The response to the loss of trust and confidence in the institutions which produce and stand guard over our money (easy come easy go) is to explicitly claim qualities of solidity and resilience. The irony of the name aside, there is something deeper here about what role a credit card with a 34.9% APR is playing in 'building your credit rating'. I am waiting to see how they deliver their promise of starting slowly and building up my credit usage as a reward for good behaviour - the APR doesn't exactly shout confidence about the effectiveness of the bonds produced by that particular social exchange. Am I really being asked to (re)build my financial future on the rock solid foundations of my credit limit?
This approach contains some of the contradictions of other attempts to get people to conform to accepted norms of the consumer-driven economic system (such as workfare). My worth is calculated based on my ability to build up and pay off my debts on a regular basis (something which is fundamentally good for the consumer economy) and I am free to choose what those debts are used for. It is interesting to note that in the application process I am asked if I would like an upfront 'cash advance' which would seem a rather big "baby step" for someone who is supposed to be feeling their way into (or back into) the credit market.
This comes back to examining the meaning of the 'age of austerity' in which we now live and the difference between "austerity" as a temporary phase of temperance of our natural desire to consume versus perhaps the "age of sustainability" which requires a complete change not only of the strategies and tactics of consumption but also a fundamental redrawing of the mechanisms by which we engage in social, economic and cultural production.
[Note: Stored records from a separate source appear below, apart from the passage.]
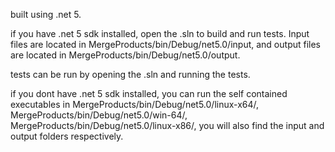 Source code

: built using .net 5.


if you have .net 5 sdk installed, open the .sln to build and run tests. Input files are located in MergeProducts/bin/Debug/net5.0/input, and output files are located in MergeProducts/bin/Debug/net5.0/output.

tests can be run by opening the .sln and running the tests.

if you dont have .net 5 sdk installed, you can run the self contained executables in MergeProducts/bin/Debug/net5.0/linux-x64/, MergeProducts/bin/Debug/net5.0/win-64/, MergeProducts/bin/Debug/net5.0/linux-x86/, you will also find the input and output folders respectively. 

 

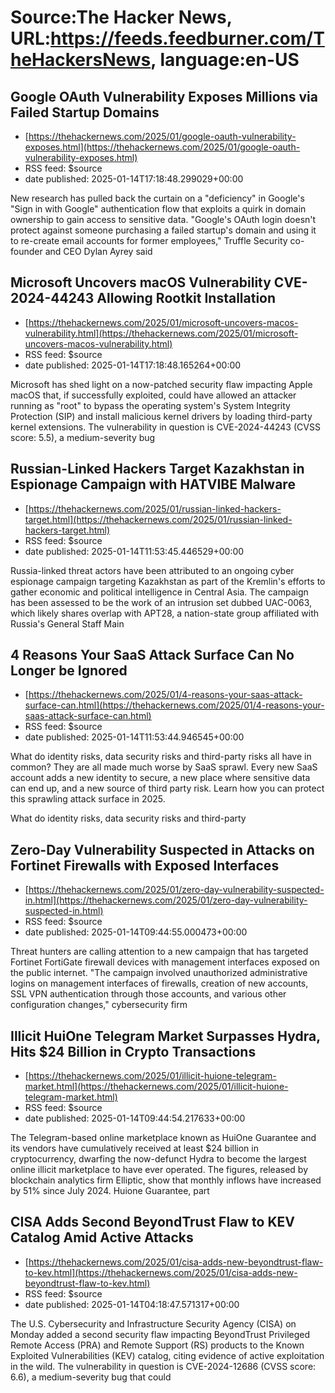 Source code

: # Source:The Hacker News, URL:https://feeds.feedburner.com/TheHackersNews, language:en-US

## Google OAuth Vulnerability Exposes Millions via Failed Startup Domains
 - [https://thehackernews.com/2025/01/google-oauth-vulnerability-exposes.html](https://thehackernews.com/2025/01/google-oauth-vulnerability-exposes.html)
 - RSS feed: $source
 - date published: 2025-01-14T17:18:48.299029+00:00

New research has pulled back the curtain on a "deficiency" in Google's "Sign in with Google" authentication flow that exploits a quirk in domain ownership to gain access to sensitive data.
"Google's OAuth login doesn't protect against someone purchasing a failed startup's domain and using it to re-create email accounts for former employees," Truffle Security co-founder and CEO Dylan Ayrey said

## Microsoft Uncovers macOS Vulnerability CVE-2024-44243 Allowing Rootkit Installation
 - [https://thehackernews.com/2025/01/microsoft-uncovers-macos-vulnerability.html](https://thehackernews.com/2025/01/microsoft-uncovers-macos-vulnerability.html)
 - RSS feed: $source
 - date published: 2025-01-14T17:18:48.165264+00:00

Microsoft has shed light on a now-patched security flaw impacting Apple macOS that, if successfully exploited, could have allowed an attacker running as "root" to bypass the operating system's System Integrity Protection (SIP) and install malicious kernel drivers by loading third-party kernel extensions.
The vulnerability in question is CVE-2024-44243 (CVSS score: 5.5), a medium-severity bug

## Russian-Linked Hackers Target Kazakhstan in Espionage Campaign with HATVIBE Malware
 - [https://thehackernews.com/2025/01/russian-linked-hackers-target.html](https://thehackernews.com/2025/01/russian-linked-hackers-target.html)
 - RSS feed: $source
 - date published: 2025-01-14T11:53:45.446529+00:00

Russia-linked threat actors have been attributed to an ongoing cyber espionage campaign targeting Kazakhstan as part of the Kremlin's efforts to gather economic and political intelligence in Central Asia.
The campaign has been assessed to be the work of an intrusion set dubbed UAC-0063, which likely shares overlap with APT28, a nation-state group affiliated with Russia's General Staff Main

## 4 Reasons Your SaaS Attack Surface Can No Longer be Ignored
 - [https://thehackernews.com/2025/01/4-reasons-your-saas-attack-surface-can.html](https://thehackernews.com/2025/01/4-reasons-your-saas-attack-surface-can.html)
 - RSS feed: $source
 - date published: 2025-01-14T11:53:44.946545+00:00

What do identity risks, data security risks and third-party risks all have in common? They are all made much worse by SaaS sprawl. Every new SaaS account adds a new identity to secure, a new place where sensitive data can end up, and a new source of third party risk. Learn how you can protect this sprawling attack surface in 2025.

What do identity risks, data security risks and third-party

## Zero-Day Vulnerability Suspected in Attacks on Fortinet Firewalls with Exposed Interfaces
 - [https://thehackernews.com/2025/01/zero-day-vulnerability-suspected-in.html](https://thehackernews.com/2025/01/zero-day-vulnerability-suspected-in.html)
 - RSS feed: $source
 - date published: 2025-01-14T09:44:55.000473+00:00

Threat hunters are calling attention to a new campaign that has targeted Fortinet FortiGate firewall devices with management interfaces exposed on the public internet.
"The campaign involved unauthorized administrative logins on management interfaces of firewalls, creation of new accounts, SSL VPN authentication through those accounts, and various other configuration changes," cybersecurity firm

## Illicit HuiOne Telegram Market Surpasses Hydra, Hits $24 Billion in Crypto Transactions
 - [https://thehackernews.com/2025/01/illicit-huione-telegram-market.html](https://thehackernews.com/2025/01/illicit-huione-telegram-market.html)
 - RSS feed: $source
 - date published: 2025-01-14T09:44:54.217633+00:00

The Telegram-based online marketplace known as HuiOne Guarantee and its vendors have cumulatively received at least $24 billion in cryptocurrency, dwarfing the now-defunct Hydra to become the largest online illicit marketplace to have ever operated.
The figures, released by blockchain analytics firm Elliptic, show that monthly inflows have increased by 51% since July 2024.
Huione Guarantee, part

## CISA Adds Second BeyondTrust Flaw to KEV Catalog Amid Active Attacks
 - [https://thehackernews.com/2025/01/cisa-adds-new-beyondtrust-flaw-to-kev.html](https://thehackernews.com/2025/01/cisa-adds-new-beyondtrust-flaw-to-kev.html)
 - RSS feed: $source
 - date published: 2025-01-14T04:18:47.571317+00:00

The U.S. Cybersecurity and Infrastructure Security Agency (CISA) on Monday added a second security flaw impacting BeyondTrust Privileged Remote Access (PRA) and Remote Support (RS) products to the Known Exploited Vulnerabilities (KEV) catalog, citing evidence of active exploitation in the wild.
The vulnerability in question is CVE-2024-12686 (CVSS score: 6.6), a medium-severity bug that could

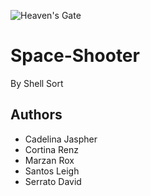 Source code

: ![Heaven's Gate](https://github.com/dev-140/space-shooter-group-7/assets/113007344/292683bf-049d-4120-91f1-789a7bd82a0b)

# Space-Shooter

By Shell Sort

## Authors

-   Cadelina Jaspher
-   Cortina Renz
-   Marzan Rox
-   Santos Leigh
-   Serrato David


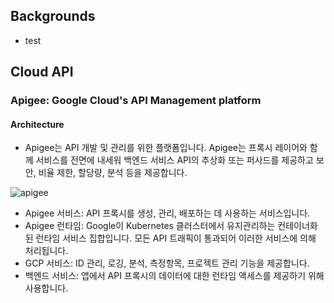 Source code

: ## Backgrounds
* test

## Cloud API
### Apigee: Google Cloud's API Management platform

#### Architecture
* Apigee는 API 개발 및 관리를 위한 플랫폼입니다. Apigee는 프록시 레이어와 함께 서비스를 전면에 내세워 백엔드 서비스 API의 추상화 또는 퍼사드를 제공하고 보안, 비율 제한, 할당량, 분석 등을 제공합니다.

![apigee](https://user-images.githubusercontent.com/41291493/114328763-7f5b4200-9b78-11eb-99ac-cdde274ce7e9.png)

* Apigee 서비스: API 프록시를 생성, 관리, 배포하는 데 사용하는 서비스입니다.
* Apigee 런타임: Google이 Kubernetes 클러스터에서 유지관리하는 컨테이너화된 런타임 서비스 집합입니다. 모든 API 트래픽이 통과되어 이러한 서비스에 의해 처리됩니다.
* GCP 서비스: ID 관리, 로깅, 분석, 측정항목, 프로젝트 관리 기능을 제공합니다.
* 백엔드 서비스: 앱에서 API 프록시의 데이터에 대한 런타임 액세스를 제공하기 위해 사용합니다.





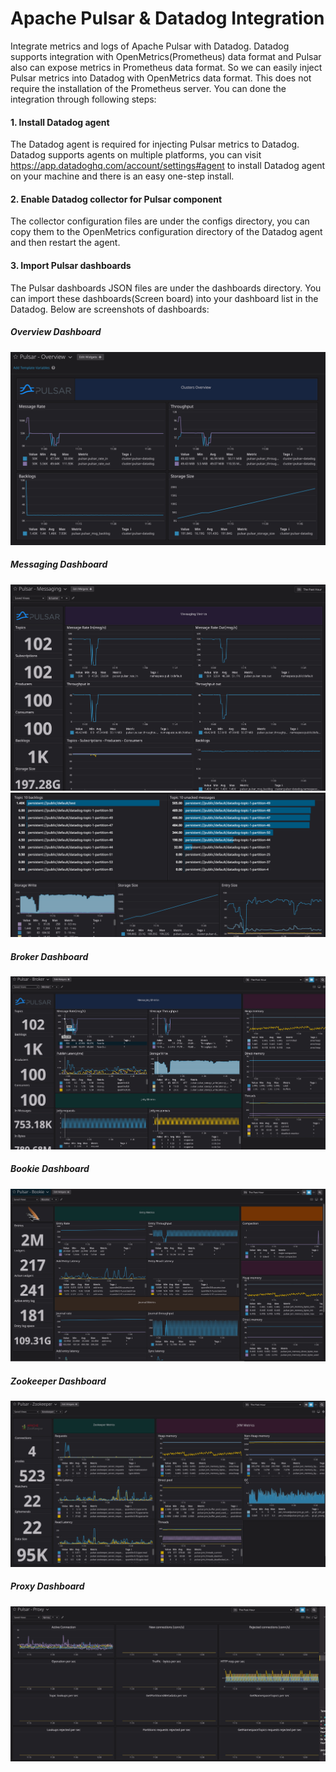 # Apache Pulsar & Datadog Integration

Integrate metrics and logs of Apache Pulsar with Datadog. Datadog supports integration with OpenMetrics(Prometheus) data format and Pulsar also can expose metrics in Prometheus data format. So we can easily inject Pulsar metrics into Datadog with OpenMetrics data format. This does not require the installation of the Prometheus server. You can done the integration through following steps:

#### 1. Install Datadog agent

The Datadog agent is required for injecting Pulsar metrics to Datadog. Datadog supports agents on multiple platforms, you can visit https://app.datadoghq.com/account/settings#agent to install Datadog agent on your machine and there is an easy one-step install.

#### 2. Enable Datadog collector for Pulsar component

The collector configuration files are under the configs directory, you can copy them to the OpenMetrics configuration directory of the Datadog agent and then restart the agent.

#### 3. Import Pulsar dashboards

The Pulsar dashboards JSON files are under the dashboards directory. You can import these dashboards(Screen board) into your dashboard list in the Datadog. Below are screenshots of  dashboards:

##### Overview Dashboard

![Overview](images/Overview.png)

##### Messaging Dashboard

![Messaging-1](images/Messaging-1.png)
![Messaging-2](images/Messaging-2.png)

##### Broker Dashboard

#### ![Broker](images/Broker.png)

##### Bookie Dashboard

![Bookie](images/Bookie.png)

##### Zookeeper Dashboard

![Zookeeper](images/Zookeeper.png)

##### Proxy Dashboard

![Proxy](images/Proxy.png)

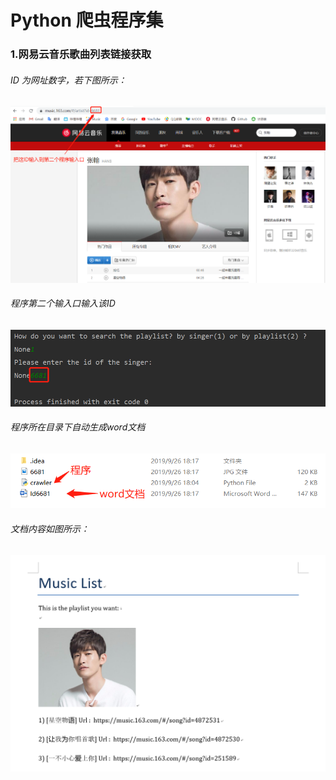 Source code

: # Python 爬虫程序集


### 1.网易云音乐歌曲列表链接获取

###### ID 为网址数字，若下图所示：
![ID](image/music_01.png)  

###### 程序第二个输入口输入该ID
![ID](image/music_02.png)  

###### 程序所在目录下自动生成word文档
![ID](image/music_03.png)  

###### 文档内容如图所示：
![ID](image/music_04.png)  
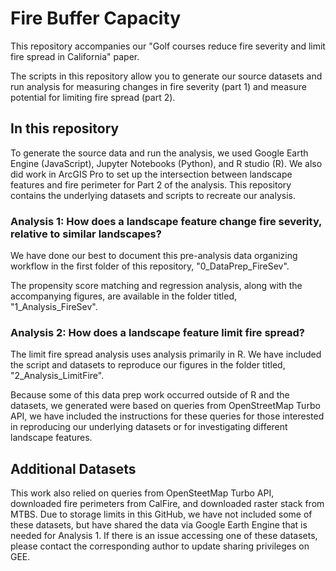 # Fire Buffer Capacity

This repository accompanies our "Golf courses reduce fire severity and limit fire spread in California" paper. 

The scripts in this repository allow you to generate our source datasets and run analysis for measuring changes in fire severity (part 1) and measure potential for limiting fire spread (part 2). 

## In this repository
To generate the source data and run the analysis, we used Google Earth Engine (JavaScript), Jupyter Notebooks (Python), and R studio (R). We also did work in ArcGIS Pro to set up the intersection between landscape features and fire perimeter for Part 2 of the analysis. This repository contains the underlying datasets and scripts to recreate our analysis. 

### Analysis 1: How does a landscape feature change fire severity, relative to similar landscapes? 
We have done our best to document this pre-analysis data organizing workflow in the first folder of this repository, "0_DataPrep_FireSev".

The propensity score matching and regression analysis, along with the accompanying figures, are available in the folder titled, "1_Analysis_FireSev". 

### Analysis 2: How does a landscape feature limit fire spread?
The limit fire spread analysis uses analysis primarily in R. We have included the script and datasets to reproduce our figures in the folder titled, "2_Analysis_LimitFire". 

Because some of this data prep work occurred outside of R and the datasets, we generated were based on queries from OpenStreetMap Turbo API, we have included the instructions for these queries for those interested in reproducing our underlying datasets or for investigating different landscape features. 

## Additional Datasets
This work also relied on queries from OpenSteetMap Turbo API, downloaded fire perimeters from CalFire, and downloaded raster stack from MTBS. Due to storage limits in this GitHub, we have not included some of these datasets, but have shared the data via Google Earth Engine that is needed for Analysis 1. If there is an issue accessing one of these datasets, please contact the corresponding author to update sharing privileges on GEE.
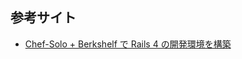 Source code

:## 参考サイト
* [Chef-Solo + Berkshelf で Rails 4 の開発環境を構築](http://qiita.com/Salinger/items/267f7ac4720f44eb6bfe) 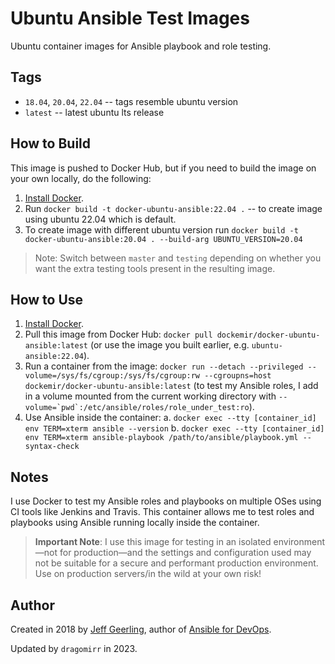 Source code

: # Ubuntu Ansible Test Images

Ubuntu container images for Ansible playbook and role testing.

## Tags

  - `18.04`, `20.04`, `22.04` -- tags resemble ubuntu version
  - `latest` -- latest ubuntu lts release

## How to Build

This image is pushed to Docker Hub, but if you need to build the image on your own locally, do the following:

  1. [Install Docker](https://docs.docker.com/install/).
  2. Run `docker build -t docker-ubuntu-ansible:22.04 .` -- to create image using ubuntu 22.04 which is default.
  3. To create image with different ubuntu version run `docker build -t docker-ubuntu-ansible:20.04 . --build-arg UBUNTU_VERSION=20.04`

> Note: Switch between `master` and `testing` depending on whether you want the extra testing tools present in the resulting image.

## How to Use

  1. [Install Docker](https://docs.docker.com/engine/installation/).
  2. Pull this image from Docker Hub: `docker pull dockemir/docker-ubuntu-ansible:latest` (or use the image you built earlier, e.g. `ubuntu-ansible:22.04`).
  3. Run a container from the image: `docker run --detach --privileged --volume=/sys/fs/cgroup:/sys/fs/cgroup:rw --cgroupns=host dockemir/docker-ubuntu-ansible:latest` (to test my Ansible roles, I add in a volume mounted from the current working directory with ``--volume=`pwd`:/etc/ansible/roles/role_under_test:ro``).
  4. Use Ansible inside the container:
    a. `docker exec --tty [container_id] env TERM=xterm ansible --version`
    b. `docker exec --tty [container_id] env TERM=xterm ansible-playbook /path/to/ansible/playbook.yml --syntax-check`

## Notes

I use Docker to test my Ansible roles and playbooks on multiple OSes using CI tools like Jenkins and Travis. This container allows me to test roles and playbooks using Ansible running locally inside the container.

> **Important Note**: I use this image for testing in an isolated environment—not for production—and the settings and configuration used may not be suitable for a secure and performant production environment. Use on production servers/in the wild at your own risk!

## Author

Created in 2018 by [Jeff Geerling](https://www.jeffgeerling.com/), author of [Ansible for DevOps](https://www.ansiblefordevops.com/).

Updated by `dragomirr` in 2023.
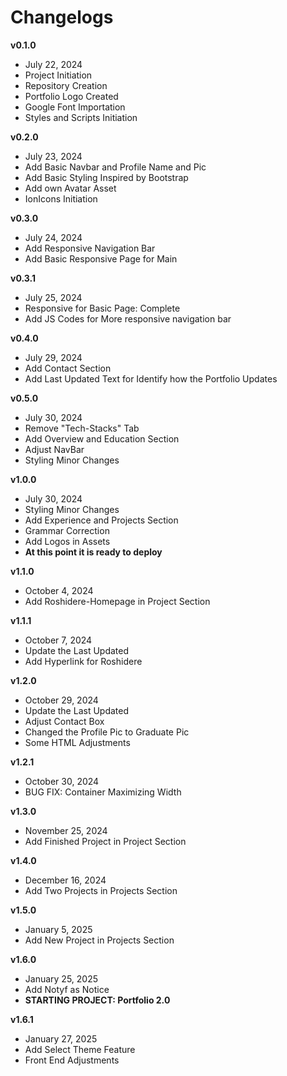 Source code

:# Changelogs

**v0.1.0**
- July 22, 2024
- Project Initiation
- Repository Creation
- Portfolio Logo Created
- Google Font Importation
- Styles and Scripts Initiation

**v0.2.0**
- July 23, 2024
- Add Basic Navbar and Profile Name and Pic
- Add Basic Styling Inspired by Bootstrap
- Add own Avatar Asset
- IonIcons Initiation

**v0.3.0**
- July 24, 2024
- Add Responsive Navigation Bar
- Add Basic Responsive Page for Main

**v0.3.1**
- July 25, 2024
- Responsive for Basic Page: Complete
- Add JS Codes for More responsive navigation bar

**v0.4.0**
- July 29, 2024
- Add Contact Section
- Add Last Updated Text for Identify how the Portfolio Updates

**v0.5.0**
- July 30, 2024
- Remove "Tech-Stacks" Tab
- Add Overview and Education Section
- Adjust NavBar
- Styling Minor Changes

**v1.0.0**
- July 30, 2024
- Styling Minor Changes
- Add Experience and Projects Section
- Grammar Correction
- Add Logos in Assets
- **At this point it is ready to deploy**

**v1.1.0**
- October 4, 2024
- Add Roshidere-Homepage in Project Section

**v1.1.1**
- October 7, 2024
- Update the Last Updated
- Add Hyperlink for Roshidere

**v1.2.0**
- October 29, 2024
- Update the Last Updated
- Adjust Contact Box
- Changed the Profile Pic to Graduate Pic
- Some HTML Adjustments

**v1.2.1**
- October 30, 2024
- BUG FIX: Container Maximizing Width

**v1.3.0**
- November 25, 2024
- Add Finished Project in Project Section

**v1.4.0**
- December 16, 2024
- Add Two Projects in Projects Section

**v1.5.0**
- January 5, 2025
- Add New Project in Projects Section

**v1.6.0**
- January 25, 2025
- Add Notyf as Notice
- **STARTING PROJECT: Portfolio 2.0**

**v1.6.1**
- January 27, 2025
- Add Select Theme Feature
- Front End Adjustments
I don't believe that Mr Smith would have been quite so impressed if he had examined the processes of a modern industrial financial institution as opposed to the pin makers of Scotland. True one man on his own cannot make 10,000 pins, but it seems that financial institutions for all their claims of efficiency of allocating resources/capital are remarkably inefficient in the way that they build and sustain relationships with their customers. The individual decision makers on Zopa have arguably been more successful at lending in a recessionary climate than their mass market institutional peers. Financial institutions have been slow to react to the realities of the liquid modern life, seeing it more of a threat than an opportunity (hence why Zopa was launched by some refugees from a bank rather than coming out of some corporate innovation process).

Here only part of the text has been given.